__Stored data__
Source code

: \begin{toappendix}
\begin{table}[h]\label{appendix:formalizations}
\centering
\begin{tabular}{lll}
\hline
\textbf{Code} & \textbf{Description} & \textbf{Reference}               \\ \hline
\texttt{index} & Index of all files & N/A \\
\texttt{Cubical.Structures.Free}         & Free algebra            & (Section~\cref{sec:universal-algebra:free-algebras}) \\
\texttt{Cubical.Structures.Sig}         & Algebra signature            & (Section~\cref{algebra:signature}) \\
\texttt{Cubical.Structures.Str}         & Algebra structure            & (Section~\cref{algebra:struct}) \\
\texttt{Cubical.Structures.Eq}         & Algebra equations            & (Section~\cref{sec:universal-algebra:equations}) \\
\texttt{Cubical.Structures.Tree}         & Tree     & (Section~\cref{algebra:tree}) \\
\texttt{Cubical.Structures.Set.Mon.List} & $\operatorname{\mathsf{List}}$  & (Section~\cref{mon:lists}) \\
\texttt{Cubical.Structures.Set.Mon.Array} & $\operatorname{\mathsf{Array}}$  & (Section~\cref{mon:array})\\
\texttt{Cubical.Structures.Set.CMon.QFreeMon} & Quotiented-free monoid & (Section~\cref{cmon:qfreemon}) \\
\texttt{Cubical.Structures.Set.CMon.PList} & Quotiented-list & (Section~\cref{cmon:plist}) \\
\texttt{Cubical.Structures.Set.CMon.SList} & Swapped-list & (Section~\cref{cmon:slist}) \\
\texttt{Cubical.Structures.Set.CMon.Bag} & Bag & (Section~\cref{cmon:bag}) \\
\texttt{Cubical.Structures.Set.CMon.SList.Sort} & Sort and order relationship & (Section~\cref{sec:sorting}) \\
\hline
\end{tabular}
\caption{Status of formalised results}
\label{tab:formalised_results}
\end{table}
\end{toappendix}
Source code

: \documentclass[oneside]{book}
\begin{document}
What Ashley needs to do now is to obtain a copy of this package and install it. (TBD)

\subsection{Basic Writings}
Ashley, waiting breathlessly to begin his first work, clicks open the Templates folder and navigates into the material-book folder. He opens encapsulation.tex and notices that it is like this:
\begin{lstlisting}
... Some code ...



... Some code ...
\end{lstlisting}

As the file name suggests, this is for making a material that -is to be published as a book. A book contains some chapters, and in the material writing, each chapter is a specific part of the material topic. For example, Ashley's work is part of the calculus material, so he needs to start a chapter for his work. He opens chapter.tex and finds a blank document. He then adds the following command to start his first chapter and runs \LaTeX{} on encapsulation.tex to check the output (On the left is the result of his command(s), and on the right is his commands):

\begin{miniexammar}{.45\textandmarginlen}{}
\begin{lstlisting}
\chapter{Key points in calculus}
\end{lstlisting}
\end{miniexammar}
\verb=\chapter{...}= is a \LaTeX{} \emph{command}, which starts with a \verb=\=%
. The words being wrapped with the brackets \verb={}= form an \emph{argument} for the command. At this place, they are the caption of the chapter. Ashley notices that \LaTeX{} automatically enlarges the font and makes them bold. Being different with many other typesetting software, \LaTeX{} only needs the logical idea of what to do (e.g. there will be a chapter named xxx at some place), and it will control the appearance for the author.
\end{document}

__Task directions__
The expected output is every record, repeated exactly.

__Reply__
Source code

: \begin{toappendix}
\begin{table}[h]\label{appendix:formalizations}
\centering
\begin{tabular}{lll}
\hline
\textbf{Code} & \textbf{Description} & \textbf{Reference}               \\ \hline
\texttt{index} & Index of all files & N/A \\
\texttt{Cubical.Structures.Free}         & Free algebra            & (Section~\cref{sec:universal-algebra:free-algebras}) \\
\texttt{Cubical.Structures.Sig}         & Algebra signature            & (Section~\cref{algebra:signature}) \\
\texttt{Cubical.Structures.Str}         & Algebra structure            & (Section~\cref{algebra:struct}) \\
\texttt{Cubical.Structures.Eq}         & Algebra equations            & (Section~\cref{sec:universal-algebra:equations}) \\
\texttt{Cubical.Structures.Tree}         & Tree     & (Section~\cref{algebra:tree}) \\
\texttt{Cubical.Structures.Set.Mon.List} & $\operatorname{\mathsf{List}}$  & (Section~\cref{mon:lists}) \\
\texttt{Cubical.Structures.Set.Mon.Array} & $\operatorname{\mathsf{Array}}$  & (Section~\cref{mon:array})\\
\texttt{Cubical.Structures.Set.CMon.QFreeMon} & Quotiented-free monoid & (Section~\cref{cmon:qfreemon}) \\
\texttt{Cubical.Structures.Set.CMon.PList} & Quotiented-list & (Section~\cref{cmon:plist}) \\
\texttt{Cubical.Structures.Set.CMon.SList} & Swapped-list & (Section~\cref{cmon:slist}) \\
\texttt{Cubical.Structures.Set.CMon.Bag} & Bag & (Section~\cref{cmon:bag}) \\
\texttt{Cubical.Structures.Set.CMon.SList.Sort} & Sort and order relationship & (Section~\cref{sec:sorting}) \\
\hline
\end{tabular}
\caption{Status of formalised results}
\label{tab:formalised_results}
\end{table}
\end{toappendix}
Source code

: \documentclass[oneside]{book}
\begin{document}
What Ashley needs to do now is to obtain a copy of this package and install it. (TBD)

\subsection{Basic Writings}
Ashley, waiting breathlessly to begin his first work, clicks open the Templates folder and navigates into the material-book folder. He opens encapsulation.tex and notices that it is like this:
\begin{lstlisting}
... Some code ...



... Some code ...
\end{lstlisting}

As the file name suggests, this is for making a material that -is to be published as a book. A book contains some chapters, and in the material writing, each chapter is a specific part of the material topic. For example, Ashley's work is part of the calculus material, so he needs to start a chapter for his work. He opens chapter.tex and finds a blank document. He then adds the following command to start his first chapter and runs \LaTeX{} on encapsulation.tex to check the output (On the left is the result of his command(s), and on the right is his commands):

\begin{miniexammar}{.45\textandmarginlen}{}
\begin{lstlisting}
\chapter{Key points in calculus}
\end{lstlisting}
\end{miniexammar}
\verb=\chapter{...}= is a \LaTeX{} \emph{command}, which starts with a \verb=\=%
. The words being wrapped with the brackets \verb={}= form an \emph{argument} for the command. At this place, they are the caption of the chapter. Ashley notices that \LaTeX{} automatically enlarges the font and makes them bold. Being different with many other typesetting software, \LaTeX{} only needs the logical idea of what to do (e.g. there will be a chapter named xxx at some place), and it will control the appearance for the author.
\end{document}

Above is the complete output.